Franz Theodor Wolf (February 13, 1841 – June 22, 1924) was a German naturalist who studied the Galápagos Islands during the late nineteenth century. Wolf Island (Wenman Island) is named after him. The peak Volcán Wolf on Isabela Island is also named after him. He was born at Bartholomä (in the Ostalbkreis).

He published his Ein Besuch der Galápagos-Inseln, Sammlung von Vortraegen fuer das deutsche Volk (“A Visit to the Galápagos Islands: A Collection of Presentations for the German People”) in 1892. His observations also include notes on the human population on the islands.

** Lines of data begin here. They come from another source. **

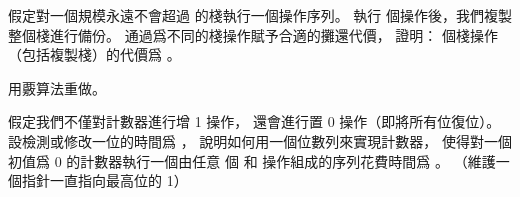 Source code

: \startsection[
  title={The accounting method},
]

\startEXERCISE
假定對一個規模永遠不會超過  的棧執行一個操作序列。
執行  個操作後，我們複製整個棧進行備份。
通過爲不同的棧操作賦予合適的攤還代價，
證明：  個棧操作（包括複製棧）的代價爲 。
\stopEXERCISE

\startANSWER

\stopANSWER

\startEXERCISE
用覈算法重做。
\stopEXERCISE

\startANSWER

\stopANSWER

\startEXERCISE
假定我們不僅對計數器進行增 1 操作，
還會進行置 0 操作（即將所有位復位）。
設檢測或修改一位的時間爲 ，
說明如何用一個位數列來實現計數器，
使得對一個初值爲 0 的計數器執行一個由任意  個  和  操作組成的序列花費時間爲 。
（\hint 維護一個指針一直指向最高位的 1）
\stopEXERCISE

\startANSWER

\stopANSWER

\stopsection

He is one of the protagonists of the Golden age of Ecuadorian botany which started in 1870 when Ecuadorian Ecuadorian President and aristocrat Gabriel García Moreno brought members of a German Jesuits Order to manage the National Polytechnic School and the Quito Astronomical Observatory. That consisted of Theodor Wolf, astronomer Juan Bautista Menten, José Kolberg, José Epping, Luis Dressel and botanist Luis Sodiro.

He had performed a geologic survey of mainland Ecuador, but unfortunately his collections were lost in storage when his house caught fire in 1891.

Wolf’s observations, which became the standard interpretation of island geology, depicted the islands as exposed tops of oceanic volcanoes with a distinctly different composition from the volcanic mountains of South America.

As a botanist he described or co-described numerous species within the genus Potentilla.

He died in Dresden.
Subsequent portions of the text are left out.